• About this exercise: Leaving out every picture, copy the lines of the material below exactly, from the line containing "Chapters 5a and" through the line containing "бхоктр̣тве хетур учйате".

• Provided material:

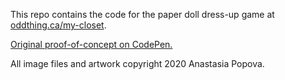 This repo contains the code for the paper doll dress-up game at [oddthing.ca/my-closet](https://oddthing.ca/my-closet).

[Original proof-of-concept on CodePen.](https://codepen.io/bakerkretzmar/pen/YzyvEKX)

All image files and artwork copyright 2020 Anastasia Popova.
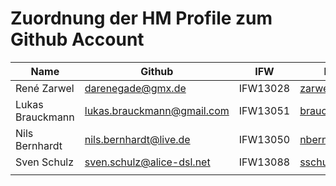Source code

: # Zuordnung der HM Profile zum Github Account

| Name        | Github            | IFW      | HM-Mail       |
|-------------|-------------------|----------|---------------|
| René Zarwel | darenegade@gmx.de | IFW13028 | zarwel@hm.edu |
| Lukas Brauckmann            | lukas.brauckmann@gmail.com                  | IFW13051         |  brauckma@hm.edu             |
| Nils Bernhardt | nils.bernhardt@live.de | IFW13050 | nbernhar@hm.edu |
| Sven Schulz |sven.schulz@alice-dsl.net| IFW13088| sschulz@hm.edu|
|             |                   |          |               |
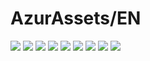 # AzurAssets/EN
![](https://img.shields.io/badge/EN-8.2.185-blue?style=flat-square)
![](https://img.shields.io/badge/CV-535-blue?style=flat-square)
![](https://img.shields.io/badge/L2D-610-blue?style=flat-square)
![](https://img.shields.io/badge/PIC-22-blue?style=flat-square)
![](https://img.shields.io/badge/BGM-22-blue?style=flat-square)
![](https://img.shields.io/badge/CIPHER-38-blue?style=flat-square)
![](https://img.shields.io/badge/MANGA-59-blue?style=flat-square)
![](https://img.shields.io/badge/PAINTING-197-blue?style=flat-square)
![](https://img.shields.io/badge/DORM-31-blue?style=flat-square)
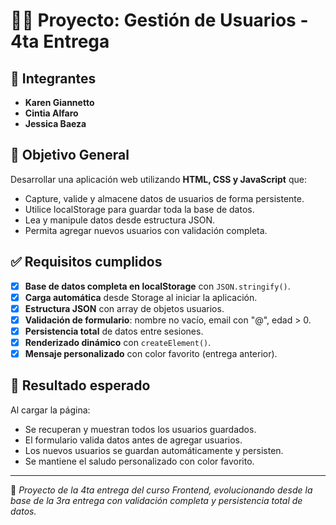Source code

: # 👩‍💻 Proyecto: Gestión de Usuarios - 4ta Entrega

## 👥 Integrantes
- **Karen Giannetto** 
- **Cintia Alfaro** 
- **Jessica Baeza** 

## 🎯 Objetivo General
Desarrollar una aplicación web utilizando **HTML, CSS y JavaScript** que:
- Capture, valide y almacene datos de usuarios de forma persistente.
- Utilice localStorage para guardar toda la base de datos.
- Lea y manipule datos desde estructura JSON.
- Permita agregar nuevos usuarios con validación completa.

## ✅ Requisitos cumplidos
- [x] **Base de datos completa en localStorage** con `JSON.stringify()`.
- [x] **Carga automática** desde Storage al iniciar la aplicación.
- [x] **Estructura JSON** con array de objetos usuarios.
- [x] **Validación de formulario**: nombre no vacío, email con "@", edad > 0.
- [x] **Persistencia total** de datos entre sesiones.
- [x] **Renderizado dinámico** con `createElement()`.
- [x] **Mensaje personalizado** con color favorito (entrega anterior).

## 🧪 Resultado esperado
Al cargar la página:
- Se recuperan y muestran todos los usuarios guardados.
- El formulario valida datos antes de agregar usuarios.
- Los nuevos usuarios se guardan automáticamente y persisten.
- Se mantiene el saludo personalizado con color favorito.

---

🍄 *Proyecto de la 4ta entrega del curso Frontend, evolucionando desde la base de la 3ra entrega con validación completa y persistencia total de datos.*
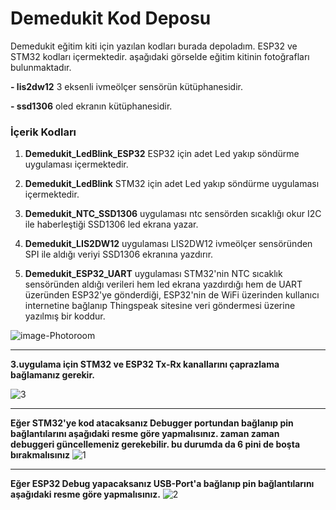 # Demedukit Kod Deposu
Demedukit eğitim kiti için yazılan kodları burada depoladım. ESP32 ve STM32 kodları içermektedir. aşağıdaki görselde eğitim kitinin fotoğrafları bulunmaktadır.

**- lis2dw12** 3 eksenli ivmeölçer sensörün kütüphanesidir.

**- ssd1306** oled ekranın kütüphanesidir.

### İçerik Kodları

1. **Demedukit_LedBlink_ESP32** ESP32 için adet Led yakıp söndürme uygulaması içermektedir.

1. **Demedukit_LedBlink** STM32 için adet Led yakıp söndürme uygulaması içermektedir.

1. **Demedukit_NTC_SSD1306** uygulaması ntc sensörden sıcaklığı okur I2C ile haberleştiği SSD1306 led ekrana yazar.

1. **Demedukit_LIS2DW12** uygulaması LIS2DW12 ivmeölçer sensöründen SPI ile aldığı veriyi SSD1306 ekranına yazdırır.

1. **Demedukit_ESP32_UART** uygulaması STM32'nin NTC sıcaklık sensöründen aldığı verileri hem led ekrana yazdırdığı hem de UART üzeründen ESP32'ye gönderdiği, ESP32'nin de WiFi üzerinden kullanıcı internetine bağlanıp Thingspeak sitesine veri göndermesi üzerine yazılmış bir koddur.

![image-Photoroom](https://github.com/spacemonochrome/demedukit_kod_arsiv/assets/52783312/caf58be4-9b95-47e0-9cd9-09ac88776e47)

------------
 **3.uygulama için STM32 ve ESP32 Tx-Rx kanallarını çaprazlama bağlamanız gerekir.**

![3](https://github.com/spacemonochrome/demedukit_kod_arsiv/assets/52783312/337c5501-6ed3-4772-8266-7281519b6ca0)


------------

 **Eğer STM32'ye kod atacaksanız Debugger portundan bağlanıp pin bağlantılarını aşağıdaki resme göre yapmalısınız. zaman zaman debuggeri güncellemeniz gerekebilir. bu durumda da 6 pini de boşta bırakmalısınız**
![1](https://github.com/spacemonochrome/demedukit_kod_arsiv/assets/52783312/a9de8186-686e-4be7-b273-a7377557b9a6)

------------

 **Eğer ESP32 Debug yapacaksanız USB-Port'a bağlanıp pin bağlantılarını aşağıdaki resme göre yapmalısınız.**
![2](https://github.com/spacemonochrome/demedukit_kod_arsiv/assets/52783312/9c0481d7-bad6-40c1-bbf9-2ae5dc9a75a0)
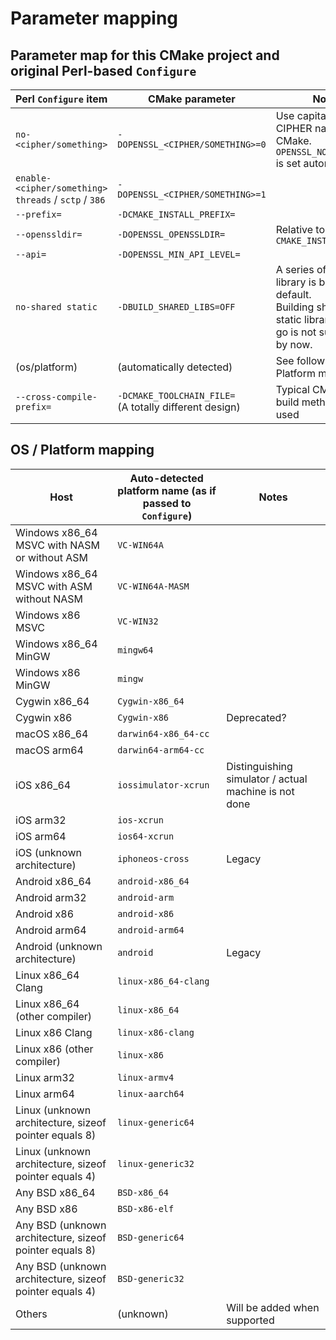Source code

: # Parameter mapping

## Parameter map for this CMake project and original Perl-based `Configure`

| Perl `Configure` item | CMake parameter | Notes |
|-|-|-|
| `no-<cipher/something>` | `-DOPENSSL_<CIPHER/SOMETHING>=0` | Use capitalized CIPHER name in CMake.<br />`OPENSSL_NO_<CIPHER>` is set automatically. |
| `enable-<cipher/something>`<br />`threads` / `sctp` / `386` | `-DOPENSSL_<CIPHER/SOMETHING>=1`| |
| `--prefix=` | `-DCMAKE_INSTALL_PREFIX=` | |
| `--openssldir=` | `-DOPENSSL_OPENSSLDIR=` | Relative to `CMAKE_INSTALL_PREFIX` |
| `--api=` | `-DOPENSSL_MIN_API_LEVEL=` | |
| `no-shared static` | `-DBUILD_SHARED_LIBS=OFF` | A series of shared library is built by default.<br />Building shared and static library in one go is not supported by now. |
| (os/platform) | (automatically detected) | See following OS / Platform mapping |
| `--cross-compile-prefix=` | `-DCMAKE_TOOLCHAIN_FILE=`<br />(A totally different design) | Typical CMake cross build method are used |

## OS / Platform mapping

| Host | Auto-detected platform name (as if passed to `Configure`) | Notes |
|-|-|-|
| Windows x86_64 MSVC with NASM or without ASM | `VC-WIN64A` | |
| Windows x86_64 MSVC with ASM without NASM | `VC-WIN64A-MASM` | |
| Windows x86 MSVC | `VC-WIN32` | |
| Windows x86_64 MinGW | `mingw64` | |
| Windows x86 MinGW | `mingw` | |
| Cygwin x86_64 | `Cygwin-x86_64` | |
| Cygwin x86 | `Cygwin-x86` | Deprecated? |
| macOS x86_64 | `darwin64-x86_64-cc` | |
| macOS arm64 | `darwin64-arm64-cc` | |
| iOS x86_64 | `iossimulator-xcrun` | Distinguishing simulator / actual machine is not done |
| iOS arm32 | `ios-xcrun` | |
| iOS arm64 | `ios64-xcrun` | |
| iOS (unknown architecture) | `iphoneos-cross` | Legacy |
| Android x86_64 | `android-x86_64` | |
| Android arm32 | `android-arm` | |
| Android x86 | `android-x86` | |
| Android arm64 | `android-arm64` | |
| Android (unknown architecture) | `android` | Legacy |
| Linux x86_64 Clang | `linux-x86_64-clang` | |
| Linux x86_64 (other compiler) | `linux-x86_64` | |
| Linux x86 Clang | `linux-x86-clang` | |
| Linux x86 (other compiler) | `linux-x86` | |
| Linux arm32 | `linux-armv4` | |
| Linux arm64 | `linux-aarch64` | |
| Linux (unknown architecture, sizeof pointer equals 8) | `linux-generic64` | |
| Linux (unknown architecture, sizeof pointer equals 4) | `linux-generic32` | |
| Any BSD x86_64 | `BSD-x86_64` | |
| Any BSD x86 | `BSD-x86-elf` | |
| Any BSD (unknown architecture, sizeof pointer equals 8) | `BSD-generic64` | |
| Any BSD (unknown architecture, sizeof pointer equals 4) | `BSD-generic32` | |
| Others | (unknown) | Will be added when supported |
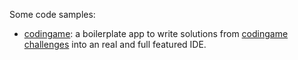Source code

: Some code samples:

 * [codingame][1]: a boilerplate app to write solutions from [codingame challenges][2] into an real and full featured
   IDE.

[1]: codingame
[2]: https://www.codingame.com/multiplayer/clashofcode "Clash of Code"
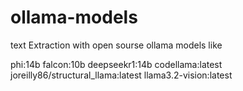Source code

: # ollama-models

text Extraction with open sourse ollama models like


phi:14b
falcon:10b
deepseekr1:14b
codellama:latest
joreilly86/structural_llama:latest
llama3.2-vision:latest
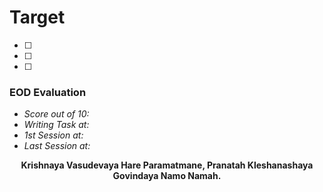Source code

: # Target

- [ ] 
- [ ] 
- [ ] 

### EOD Evaluation
- *Score out of 10:* 
- *Writing Task at:* 
- *1st Session at:*
- *Last Session at:* 


<center><b>Krishnaya Vasudevaya Hare Paramatmane, Pranatah Kleshanashaya Govindaya Namo Namah.</b></center>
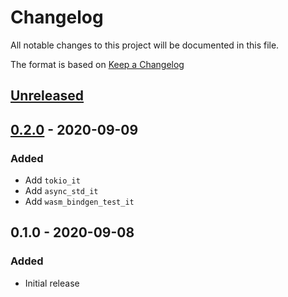 # Changelog
All notable changes to this project will be documented in this file.

The format is based on [Keep a Changelog](http://keepachangelog.com/en/1.0.0/)

## [Unreleased]

## [0.2.0] - 2020-09-09
### Added
* Add `tokio_it`
* Add `async_std_it`
* Add `wasm_bindgen_test_it`

## 0.1.0 - 2020-09-08
### Added
* Initial release

[Unreleased]: https://github.com/nwtgck/specit-rust/compare/v0.1.0...HEAD
[0.2.0]: https://github.com/nwtgck/specit-rust/compare/v0.1.0...v0.2.0
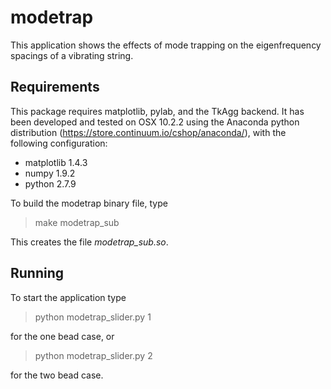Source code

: # modetrap
This application shows the effects of mode trapping on the eigenfrequency spacings of a vibrating string.

## Requirements

This package requires matplotlib, pylab, and the TkAgg backend. It has been developed and tested on OSX 10.2.2 using the Anaconda python distribution (https://store.continuum.io/cshop/anaconda/), with the following configuration:
- matplotlib 1.4.3
- numpy 1.9.2
- python 2.7.9

To build the modetrap binary file, type

> make modetrap_sub

This creates the file *modetrap_sub.so*. 

## Running

To start the application type 

> python modetrap_slider.py 1

for the one bead case, or 

> python modetrap_slider.py 2

for the two bead case.
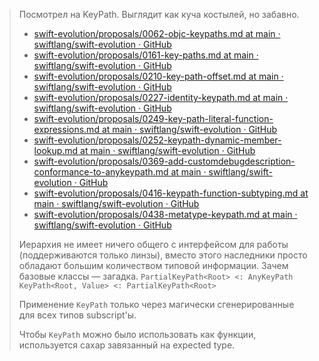 > Посмотрел на KeyPath. Выглядит как куча костылей, но забавно.
> 
> - [swift-evolution/proposals/0062-objc-keypaths.md at main · swiftlang/swift-evolution · GitHub](https://github.com/swiftlang/swift-evolution/blob/main/proposals/0062-objc-keypaths.md)
> - [swift-evolution/proposals/0161-key-paths.md at main · swiftlang/swift-evolution · GitHub](https://github.com/swiftlang/swift-evolution/blob/main/proposals/0161-key-paths.md)
> - [swift-evolution/proposals/0210-key-path-offset.md at main · swiftlang/swift-evolution · GitHub](https://github.com/swiftlang/swift-evolution/blob/main/proposals/0210-key-path-offset.md)
> - [swift-evolution/proposals/0227-identity-keypath.md at main · swiftlang/swift-evolution · GitHub](https://github.com/swiftlang/swift-evolution/blob/main/proposals/0227-identity-keypath.md)
> - [swift-evolution/proposals/0249-key-path-literal-function-expressions.md at main · swiftlang/swift-evolution · GitHub](https://github.com/swiftlang/swift-evolution/blob/main/proposals/0249-key-path-literal-function-expressions.md)
> - [swift-evolution/proposals/0252-keypath-dynamic-member-lookup.md at main · swiftlang/swift-evolution · GitHub](https://github.com/swiftlang/swift-evolution/blob/main/proposals/0252-keypath-dynamic-member-lookup.md)
> - [swift-evolution/proposals/0369-add-customdebugdescription-conformance-to-anykeypath.md at main · swiftlang/swift-evolution · GitHub](https://github.com/swiftlang/swift-evolution/blob/main/proposals/0369-add-customdebugdescription-conformance-to-anykeypath.md)
> - [swift-evolution/proposals/0416-keypath-function-subtyping.md at main · swiftlang/swift-evolution · GitHub](https://github.com/swiftlang/swift-evolution/blob/main/proposals/0416-keypath-function-subtyping.md)
> - [swift-evolution/proposals/0438-metatype-keypath.md at main · swiftlang/swift-evolution · GitHub](https://github.com/swiftlang/swift-evolution/blob/main/proposals/0438-metatype-keypath.md)
> 
> Иерархия не имеет ничего общего с интерфейсом для работы (поддерживаются только линзы), вместо этого наследники просто обладают большим количеством типовой информации. Зачем базовые классы — загадка.
> `PartialKeyPath<Root> <: AnyKeyPath`
> `KeyPath<Root, Value> <: PartialKeyPath<Root>`
> 
> Применение `KeyPath` только через магически сгенерированные для всех типов subscript'ы.
> 
> Чтобы `KeyPath` можно было использовать как функции, используется сахар завязанный на expected type.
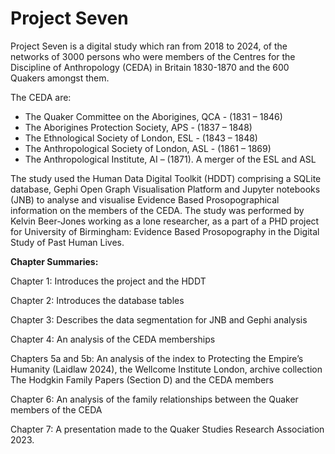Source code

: # Project Seven

Project Seven is a digital study which ran from 2018 to 2024, of the networks of 3000 persons who were members of the Centres for the Discipline of Anthropology (CEDA) in Britain 1830-1870 and the 600 Quakers amongst them.

The CEDA are:
- The Quaker Committee on the Aborigines, QCA - (1831 – 1846)
- The Aborigines Protection Society, APS - (1837 – 1848)
- The Ethnological Society of London, ESL - (1843 – 1848)
- The Anthropological Society of London, ASL - (1861 – 1869)
- The Anthropological Institute, AI – (1871). A merger of the ESL and ASL

The study used the Human Data Digital Toolkit (HDDT) comprising a SQLite database, Gephi Open Graph Visualisation Platform and Jupyter notebooks (JNB) to analyse and visualise Evidence Based Prosopographical information on the members of the CEDA. 
The study was performed by Kelvin Beer-Jones working as a lone researcher, as a part of a PHD project for University of Birmingham: Evidence Based Prosopography in the Digital Study of Past Human Lives.

**Chapter Summaries:**

Chapter 1: Introduces the project and the HDDT

Chapter 2: Introduces the database tables

Chapter 3: Describes the data segmentation for JNB and Gephi analysis

Chapter 4: An analysis of the CEDA memberships

Chapters 5a and 5b: An analysis of the index to Protecting the Empire’s Humanity (Laidlaw 2024), the Wellcome Institute London, archive collection The Hodgkin Family Papers (Section D)  and the CEDA members 

Chapter 6: An analysis of the family relationships between the Quaker members of the CEDA

Chapter 7: A presentation made to the Quaker Studies Research Association 2023.
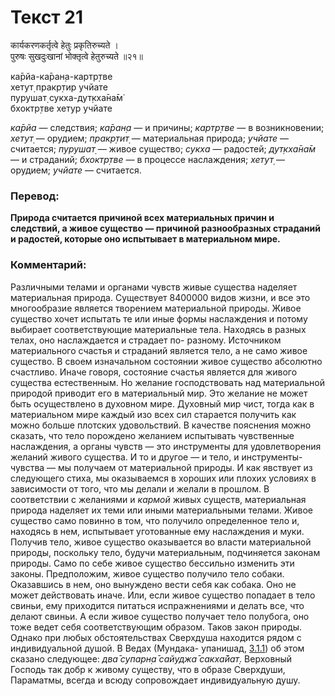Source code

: # Текст 21

कार्यकरणकर्तृत्वे हेतुः प्रकृतिरुच्यते ।  
पुरुषः सुखदुःखानां भोक्तृत्वे हेतुरुच्यते ॥२१॥

ка̄рйа-ка̄ран̣а-картр̣тве  
хетут̣ пракр̣тир учйате  
пурушат̣ сукха-дут̣кха̄на̄м̇  
бхоктр̣тве хетур учйате

_ка̄рйа_ — следствия; _ка̄ран̣а_ — и причины; _картр̣тве_ — в возникновении; _хетут̣_ — орудием; _пракр̣тит̣_ — материальная природа; _учйате_ — считается; _пурушат̣_ — живое существо; _сукха_ — радостей; _дут̣кха̄на̄м_ — и страданий; _бхоктр̣тве_ — в процессе наслаждения; _хетут̣_ — орудием; _учйате_ — считается.

### Перевод:

**Природа считается причиной всех материальных причин и следствий, а живое существо — причиной разнообразных страданий и радостей, которые оно испытывает в материальном мире.**

### Комментарий:

Различными телами и органами чувств живые существа наделяет материальная природа. Существует 8400000 видов жизни, и все это многообразие является творением материальной природы. Живое существо хочет испытать те или иные формы наслаждения и потому выбирает соответствующие материальные тела. Находясь в разных телах, оно наслаждается и страдает по- разному. Источником материального счастья и страданий является тело, а не само живое существо. В своем изначальном состоянии живое существо абсолютно счастливо. Иначе говоря, состояние счастья является для живого существа естественным. Но желание господствовать над материальной природой приводит его в материальный мир. Это желание не может быть осуществлено в духовном мире. Духовный мир чист, тогда как в материальном мире каждый изо всех сил старается получить как можно больше плотских удовольствий. В качестве пояснения можно сказать, что тело порождено желанием испытывать чувственные наслаждения, а органы чувств — это инструменты для удовлетворения желаний живого существа. И то и другое — и тело, и инструменты-чувства — мы получаем от материальной природы. И как явствует из следующего стиха, мы оказываемся в хороших или плохих условиях в зависимости от того, что мы делали и желали в прошлом. В соответствии с желаниями и _кармой_ живых существ, материальная природа наделяет их теми или иными материальными телами. Живое существо само повинно в том, что получило определенное тело и, находясь в нем, испытывает уготованные ему наслаждения и муки. Получив тело, живое существо оказывается во власти материальной природы, поскольку тело, будучи материальным, подчиняется законам природы. Само по себе живое существо бессильно изменить эти законы. Предположим, живое существо получило тело собаки. Оказавшись в нем, оно вынуждено вести себя как собака. Оно не может действовать иначе. Или, если живое существо попадает в тело свиньи, ему приходится питаться испражнениями и делать все, что делают свиньи. А если живое существо получает тело полубога, оно тоже ведет себя соответствующим образом. Таков закон природы. Однако при любых обстоятельствах Сверхдуша находится рядом с индивидуальной душой. В Ведах (Мундака- упанишад, [3.1.1](#)) об этом сказано следующее: _два̄ супарн̣а̄ сайуджа̄ сакха̄йат̣_. Верховный Господь так добр к живому существу, что в образе Сверхдуши, Параматмы, всегда и всюду сопровождает индивидуальную душу.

• Solution:
Chapters 5a and 5b: An analysis of the index to Protecting the Empire’s Humanity (Laidlaw 2024), the Wellcome Institute London, archive collection The Hodgkin Family Papers (Section D)  and the CEDA members 

Chapter 6: An analysis of the family relationships between the Quaker members of the CEDA

Chapter 7: A presentation made to the Quaker Studies Research Association 2023.
Source code

: # Текст 21

कार्यकरणकर्तृत्वे हेतुः प्रकृतिरुच्यते ।  
पुरुषः सुखदुःखानां भोक्तृत्वे हेतुरुच्यते ॥२१॥

ка̄рйа-ка̄ран̣а-картр̣тве  
хетут̣ пракр̣тир учйате  
пурушат̣ сукха-дут̣кха̄на̄м̇  
бхоктр̣тве хетур учйате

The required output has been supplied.